__Input__:
——
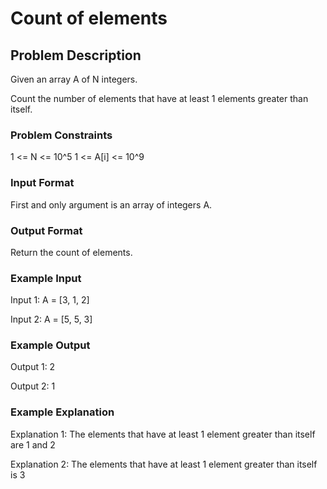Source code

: # Count of elements

## Problem Description
Given an array A of N integers.

Count the number of elements that have at least 1 elements greater than itself.


### Problem Constraints
1 <= N <= 10^5
1 <= A[i] <= 10^9    

### Input Format
First and only argument is an array of integers A.


### Output Format
Return the count of elements.


### Example Input
Input 1:
A = [3, 1, 2]

Input 2:
A = [5, 5, 3]


### Example Output
Output 1:
2

Output 2:
1


### Example Explanation
Explanation 1:
The elements that have at least 1 element greater than itself are 1 and 2

Explanation 2:
The elements that have at least 1 element greater than itself is 3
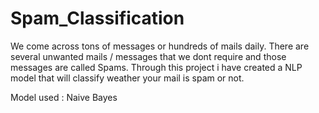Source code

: # Spam_Classification

We come across tons of messages or hundreds of mails daily. There are several unwanted mails / messages that we dont require and those messages are called Spams.
Through this project i have created a NLP model that will classify weather your mail is spam or not. 

Model used : Naive Bayes 
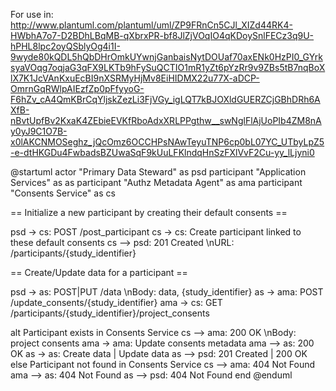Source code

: For use in:
http://www.plantuml.com/plantuml/uml/ZP9FRnCn5CJl_XIZd44RK4-HWbhA7o7-D2BDhLBqMB-qXbrxPR-bf8JlZjVOqIO4qKDoySnlFECz3q9U-hPHL8lpc2oyQSblyOg4i1I-9wyde80kQDL5hQbDHrOmkUYwnjGanbaisNytDOUaf70axENk0HzPI0_GYrksyaVOqg7oqjaG3qFX9LKTb9hFySuQCTIO1mR1yZt6pYzRr9v9ZBs5tB7nqBoXlX7K1JcVAnKxuEcBI9nXSRMyHjMv8EiHIDMX22u77X-aDCP-OmrnGqRWlpAIEzfZp0pFfyyoG-F6hZv_cA4QmKBrCqYljskZezLi3FjVGy_igLQT7kBJOXldGUERZCjGBhDRh6AXfB-nBvtUpfBv2KxaK4ZEbieEVKfRboAdxXRLPPgthw__swNglFlAjUoPIb4ZM8nAy0yJ9C1O7B-x0lAKCNMOSeghz_jQcOmz6OCCHPsNAwTeyuTNP6cp0bL07YC_UTbyLpZ5-e-dtHKGDu4FwbadsBZUwaSqF9kUuLFKlndqHnSzFXlVvF2Cu-yy_lLjyni0

@startuml
actor "Primary Data Steward" as psd
participant "Application Services" as as
participant "Authz Metadata Agent" as ama
participant "Consents Service" as cs

== Initialize a new participant by creating their default consents ==

psd -> cs: POST /post_participant
cs -> cs: Create participant linked to these default consents
cs --> psd: 201 Created \nURL: /participants/{study_identifier}

== Create/Update data for a participant ==

psd -> as: POST|PUT /data \nBody: data, {study_identifier}
as -> ama: POST /update_consents/{study_identifier}
ama -> cs: GET /participants/{study_identifier}/project_consents

alt Participant exists in Consents Service
  cs --> ama: 200 OK \nBody: project consents
  ama -> ama: Update consents metadata
  ama --> as: 200 OK
  as -> as: Create data | Update data
  as --> psd: 201 Created | 200 OK
else Participant not found in Consents Service
  cs --> ama: 404 Not Found
  ama --> as: 404 Not Found
  as --> psd: 404 Not Found
end
@enduml
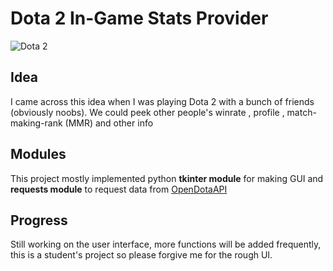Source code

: # Dota 2 In-Game Stats Provider
![Dota 2](C:\python_learning\Python-Learning-Udemy\daily_codes\python_project\Python-Projects\dota2_stats\bg_img.jpg)

## Idea
I came across this idea when I was playing Dota 2 with a bunch of friends (obviously noobs).
We could peek other people's winrate , profile , match-making-rank (MMR) and other info

## Modules
This project mostly implemented python **tkinter module** for making GUI and **requests module** to request data from [OpenDotaAPI](https://docs.opendota.com)

## Progress
Still working on the user interface, more functions will be added frequently, this is a student's project so please forgive me for the rough UI.
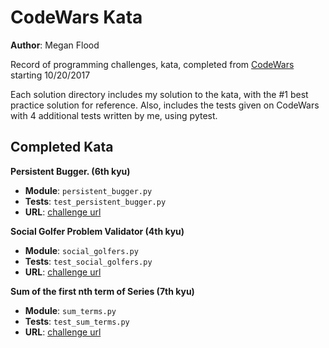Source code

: # CodeWars Kata
**Author**: Megan Flood

Record of programming challenges, kata, completed from [CodeWars](https://www.codewars.com/) starting 10/20/2017

Each solution directory includes my solution to the kata, with the #1 best practice solution for reference. Also, includes the tests given on CodeWars with 4 additional tests written by me, using pytest.

## Completed Kata

**Persistent Bugger. (6th kyu)**

- **Module**: `persistent_bugger.py`
- **Tests**: `test_persistent_bugger.py`
- **URL**: [challenge url](http://www.codewars.com/kata/persistent-bugger)

**Social Golfer Problem Validator (4th kyu)**

- **Module**: `social_golfers.py`
- **Tests**: `test_social_golfers.py`
- **URL**: [challenge url](http://www.codewars.com/kata/social-golfer-problem-validator)

**Sum of the first nth term of Series (7th kyu)**

- **Module**: `sum_terms.py`
- **Tests**: `test_sum_terms.py`
- **URL**: [challenge url](http://www.codewars.com/kata/sum-of-the-first-nth-term-of-series)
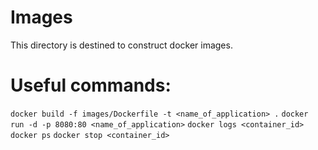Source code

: # Images

This directory is destined to construct docker images.

# Useful commands:
`docker build -f images/Dockerfile -t <name_of_application> .`
`docker run -d -p 8080:80 <name_of_application>`
`docker logs <container_id>`
`docker ps` 
`docker stop <container_id>`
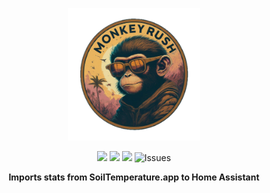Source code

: <p align="center">
<picture>
  <source media="(prefers-color-scheme: dark)" srcset="./logos/MonkeyRush.png">
  <img alt="Monkey Rush Logo" src="./logos/MonkeyRush.png" width="212">
</picture>
</p>
<p align=center>
<img src=https://img.shields.io/badge/HACS-Default-orange.svg>
<img src="https://img.shields.io/maintenance/yes/2025.svg">
<img src=https://img.shields.io/badge/version-1.0.0-blue>
<img alt="Issues" src="https://img.shields.io/github/issues/slflowfoon/ha-soil-temperature?color=0088ff">
    <p align=center style="font-weight:bold">
      Imports stats from SoilTemperature.app to Home Assistant
    </p>
</p>
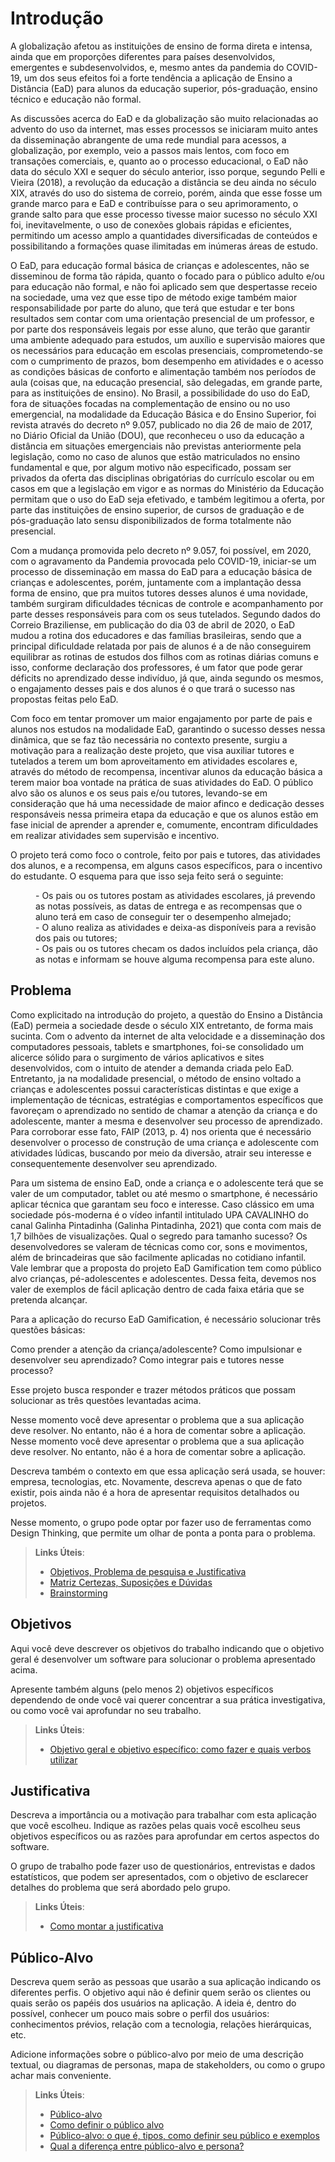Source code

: # Introdução

<p>A globalização afetou as instituições de ensino de forma direta e intensa, ainda que em proporções diferentes para países desenvolvidos, emergentes e subdesenvolvidos, e, mesmo antes da pandemia do COVID-19, um dos seus efeitos foi a forte tendência a aplicação de Ensino a Distância (EaD) para alunos da educação superior, pós-graduação, ensino técnico e educação não formal.</p>
<p>As discussões acerca do EaD e da globalização são muito relacionadas ao advento do uso da internet, mas esses processos se iniciaram muito antes da disseminação abrangente de uma rede mundial para acessos, a globalização, por exemplo, veio a passos mais lentos, com foco em transações comerciais, e, quanto ao o processo educacional, o EaD não data do século XXI e sequer do século anterior, isso porque, segundo Pelli e Vieira (2018), a revolução da educação a distância se deu ainda no século XIX, através do uso do sistema de correio, porém, ainda que esse fosse um grande marco para e EaD e contribuísse para o seu aprimoramento, o grande salto para que esse processo tivesse maior sucesso no século XXI foi, inevitavelmente, o uso de conexões globais rápidas e eficientes, permitindo um acesso amplo a quantidades diversificadas de conteúdos e possibilitando a formações quase ilimitadas em inúmeras áreas de estudo.</p>
<p>O EaD, para educação formal básica de crianças e adolescentes, não se disseminou de forma tão rápida, quanto o focado para o público adulto e/ou para educação não formal, e não foi aplicado sem que despertasse receio na sociedade, uma vez que esse tipo de método exige também maior responsabilidade por parte do aluno, que terá que estudar e ter bons resultados sem contar com uma orientação presencial de um professor, e por parte dos responsáveis legais por esse aluno, que terão que garantir uma ambiente adequado para estudos, um auxílio e supervisão maiores que os necessários para educação em escolas presenciais, comprometendo-se com o cumprimento de prazos, bom desempenho em atividades e o acesso as condições básicas de conforto e alimentação também nos períodos de aula (coisas que, na educação presencial, são delegadas, em grande parte, para as instituições de ensino). No Brasil, a possibilidade do uso do EaD, fora de situações focadas na complementação de ensino ou no uso emergencial,  na modalidade da Educação Básica  e do Ensino Superior, foi revista através do decreto nº 9.057, publicado no dia 26 de maio de 2017, no Diário Oficial da União (DOU), que reconheceu  o uso da educação a distância em situações emergenciais não previstas anteriormente pela legislação, como no caso de alunos que estão matriculados no ensino fundamental e que, por algum motivo não especificado, possam ser privados da oferta das disciplinas obrigatórias do currículo escolar ou em casos em que a legislação em vigor e as normas do Ministério da Educação permitam que o uso do EaD seja efetivado, e também legitimou a oferta, por parte das instituições de ensino superior, de cursos de graduação e de pós-graduação lato sensu disponibilizados de forma totalmente não presencial.</p>
<p>Com a mudança promovida pelo decreto nº 9.057, foi possível, em 2020, com o agravamento da Pandemia provocada pelo COVID-19, iniciar-se um processo de disseminação em massa do EaD para a educação básica de crianças e adolescentes, porém, juntamente com a implantação dessa forma de ensino, que pra muitos tutores desses alunos é uma novidade, também surgiram dificuldades técnicas de controle e acompanhamento por parte desses responsáveis para com os seus tutelados. Segundo dados do Correio Braziliense, em publicação do dia 03 de abril de 2020, o EaD mudou a rotina dos educadores e das famílias brasileiras, sendo que a principal dificuldade relatada por pais de alunos é a de não conseguirem equilibrar as rotinas de estudos dos filhos com as rotinas diárias comuns e isso, conforme declaração dos professores, é um fator que pode gerar déficits no aprendizado desse indivíduo, já que, ainda segundo os mesmos, o engajamento desses pais e dos alunos é o que trará o sucesso nas propostas feitas pelo EaD.</p>
<p>Com foco em tentar promover um maior engajamento por parte de pais e alunos nos estudos na modalidade EaD, garantindo o sucesso desses nessa dinâmica, que se faz tão necessária no contexto presente, surgiu a motivação para a realização deste projeto, que visa auxiliar tutores e tutelados a terem um bom aproveitamento em atividades escolares e, através do método de recompensa, incentivar alunos da educação básica a terem maior boa vontade na prática de suas atividades do EaD. O público alvo são os alunos e os seus pais e/ou tutores, levando-se em consideração que há uma necessidade de maior afinco e dedicação desses responsáveis nessa primeira etapa da educação e que os alunos estão em fase inicial de aprender a aprender e, comumente, encontram dificuldades em realizar atividades sem supervisão e incentivo.</p>
<p>O projeto terá como foco o controle, feito por pais e tutores, das atividades dos alunos, e a recompensa, em alguns casos específicos, para o incentivo do estudante. O esquema para que isso seja feito será o seguinte:</p>
<dl>
<dd>- Os pais ou os tutores postam as atividades escolares, já prevendo as notas possíveis, as datas de entrega e as recompensas que o aluno terá em caso de conseguir ter o desempenho almejado;</dd>
<dd>- O aluno realiza as atividades e deixa-as disponíveis para a revisão dos pais ou tutores;</dd>
<dd>- Os pais ou os tutores checam os dados incluídos pela criança, dão as notas e informam se houve alguma recompensa para este aluno.</dd>
</dl>

## Problema

Como explicitado na introdução do projeto, a questão do Ensino a Distância (EaD) permeia a sociedade desde o século XIX entretanto, de forma mais sucinta. 
Com o advento da internet de alta velocidade e a disseminação dos computadores pessoais, tablets e smartphones, foi-se consolidado um alicerce sólido para o surgimento de vários aplicativos e sites desenvolvidos, com o intuito de atender a demanda criada pelo EaD. Entretanto, ja na modalidade presencial, o método de ensino voltado a crianças e adolescentes possui características distintas e que exige a implementação de técnicas, estratégias e comportamentos específicos que favoreçam o aprendizado no sentido de chamar a atenção da criança e do adolescente, manter a mesma e desenvolver seu processo de aprendizado. Para corroborar esse fato, FAIP (2013, p. 4) nos orienta que é necessário desenvolver o processo de construção de uma criança e adolescente com atividades lúdicas, buscando por meio da diversão, atrair seu interesse e consequentemente desenvolver seu aprendizado.

Para um sistema de ensino EaD, onde a criança e o adolescente terá que se valer de um computador, tablet ou até mesmo o smartphone, é necessário aplicar técnica que garantam seu foco e interesse.
Caso clássico em uma sociedade pós-moderna é o vídeo infantil intitulado UPA CAVALINHO do canal Galinha Pintadinha (Galinha Pintadinha, 2021) que conta com mais de 1,7 bilhões de visualizações.
Qual o segredo para tamanho sucesso? Os desenvolvedores se valeram de técnicas como cor, sons e movimentos, além de brincadeiras que são facilmente aplicadas no cotidiano infantil.
Vale lembrar que a proposta do projeto EaD Gamification tem como público alvo crianças, pé-adolescentes e adolescentes. Dessa feita, devemos nos valer de exemplos de fácil aplicação dentro de cada faixa etária que se pretenda alcançar.

Para a aplicação do recurso EaD Gamification, é necessário solucionar três questões básicas:

Como prender a atenção da criança/adolescente?
Como impulsionar e desenvolver seu aprendizado?
Como integrar pais e tutores nesse processo?

Esse projeto busca responder e trazer métodos práticos que possam solucionar as três questões levantadas acima.

Nesse momento você deve apresentar o problema que a sua aplicação deve  resolver. No entanto, não é a hora de comentar sobre a aplicação.
Nesse momento você deve apresentar o problema que a sua aplicação deve  resolver. No entanto, não é a hora de comentar sobre a aplicação.

Descreva também o contexto em que essa aplicação será usada, se  houver: empresa, tecnologias, etc. Novamente, descreva apenas o que de  fato existir, pois ainda não é a hora de apresentar requisitos  detalhados ou projetos.

Nesse momento, o grupo pode optar por fazer uso  de ferramentas como Design Thinking, que permite um olhar de ponta a ponta para o problema.

> **Links Úteis**:
> - [Objetivos, Problema de pesquisa e Justificativa](https://medium.com/@versioparole/objetivos-problema-de-pesquisa-e-justificativa-c98c8233b9c3)
> - [Matriz Certezas, Suposições e Dúvidas](https://medium.com/educa%C3%A7%C3%A3o-fora-da-caixa/matriz-certezas-suposi%C3%A7%C3%B5es-e-d%C3%BAvidas-fa2263633655)
> - [Brainstorming](https://www.euax.com.br/2018/09/brainstorming/)

## Objetivos

Aqui você deve descrever os objetivos do trabalho indicando que o objetivo geral é desenvolver um software para solucionar o problema apresentado acima. 

Apresente também alguns (pelo menos 2) objetivos específicos dependendo de onde você vai querer concentrar a sua prática investigativa, ou como você vai aprofundar no seu trabalho.
 
> **Links Úteis**:
> - [Objetivo geral e objetivo específico: como fazer e quais verbos utilizar](https://blog.mettzer.com/diferenca-entre-objetivo-geral-e-objetivo-especifico/)

## Justificativa

Descreva a importância ou a motivação para trabalhar com esta aplicação que você escolheu. Indique as razões pelas quais você escolheu seus objetivos específicos ou as razões para aprofundar em certos aspectos do software.

O grupo de trabalho pode fazer uso de questionários, entrevistas e dados estatísticos, que podem ser apresentados, com o objetivo de esclarecer detalhes do problema que será abordado pelo grupo.

> **Links Úteis**:
> - [Como montar a justificativa](https://guiadamonografia.com.br/como-montar-justificativa-do-tcc/)

## Público-Alvo

Descreva quem serão as pessoas que usarão a sua aplicação indicando os diferentes perfis. O objetivo aqui não é definir quem serão os clientes ou quais serão os papéis dos usuários na aplicação. A ideia é, dentro do possível, conhecer um pouco mais sobre o perfil dos usuários: conhecimentos prévios, relação com a tecnologia, relações
hierárquicas, etc.

Adicione informações sobre o público-alvo por meio de uma descrição textual, ou diagramas de personas, mapa de stakeholders, ou como o grupo achar mais conveniente.

> **Links Úteis**:
> - [Público-alvo](https://blog.hotmart.com/pt-br/publico-alvo/)
> - [Como definir o público alvo](https://exame.com/pme/5-dicas-essenciais-para-definir-o-publico-alvo-do-seu-negocio/)
> - [Público-alvo: o que é, tipos, como definir seu público e exemplos](https://klickpages.com.br/blog/publico-alvo-o-que-e/)
> - [Qual a diferença entre público-alvo e persona?](https://rockcontent.com/blog/diferenca-publico-alvo-e-persona/)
——
All lines from the one that contains "Apresente também alguns" through the end of the listing above should be copied exactly, with nothing else.

__Solution to the problem__:
Apresente também alguns (pelo menos 2) objetivos específicos dependendo de onde você vai querer concentrar a sua prática investigativa, ou como você vai aprofundar no seu trabalho.
 
> **Links Úteis**:
> - [Objetivo geral e objetivo específico: como fazer e quais verbos utilizar](https://blog.mettzer.com/diferenca-entre-objetivo-geral-e-objetivo-especifico/)

## Justificativa

Descreva a importância ou a motivação para trabalhar com esta aplicação que você escolheu. Indique as razões pelas quais você escolheu seus objetivos específicos ou as razões para aprofundar em certos aspectos do software.

O grupo de trabalho pode fazer uso de questionários, entrevistas e dados estatísticos, que podem ser apresentados, com o objetivo de esclarecer detalhes do problema que será abordado pelo grupo.

> **Links Úteis**:
> - [Como montar a justificativa](https://guiadamonografia.com.br/como-montar-justificativa-do-tcc/)

## Público-Alvo

Descreva quem serão as pessoas que usarão a sua aplicação indicando os diferentes perfis. O objetivo aqui não é definir quem serão os clientes ou quais serão os papéis dos usuários na aplicação. A ideia é, dentro do possível, conhecer um pouco mais sobre o perfil dos usuários: conhecimentos prévios, relação com a tecnologia, relações
hierárquicas, etc.

Adicione informações sobre o público-alvo por meio de uma descrição textual, ou diagramas de personas, mapa de stakeholders, ou como o grupo achar mais conveniente.

> **Links Úteis**:
> - [Público-alvo](https://blog.hotmart.com/pt-br/publico-alvo/)
> - [Como definir o público alvo](https://exame.com/pme/5-dicas-essenciais-para-definir-o-publico-alvo-do-seu-negocio/)
> - [Público-alvo: o que é, tipos, como definir seu público e exemplos](https://klickpages.com.br/blog/publico-alvo-o-que-e/)
> - [Qual a diferença entre público-alvo e persona?](https://rockcontent.com/blog/diferenca-publico-alvo-e-persona/)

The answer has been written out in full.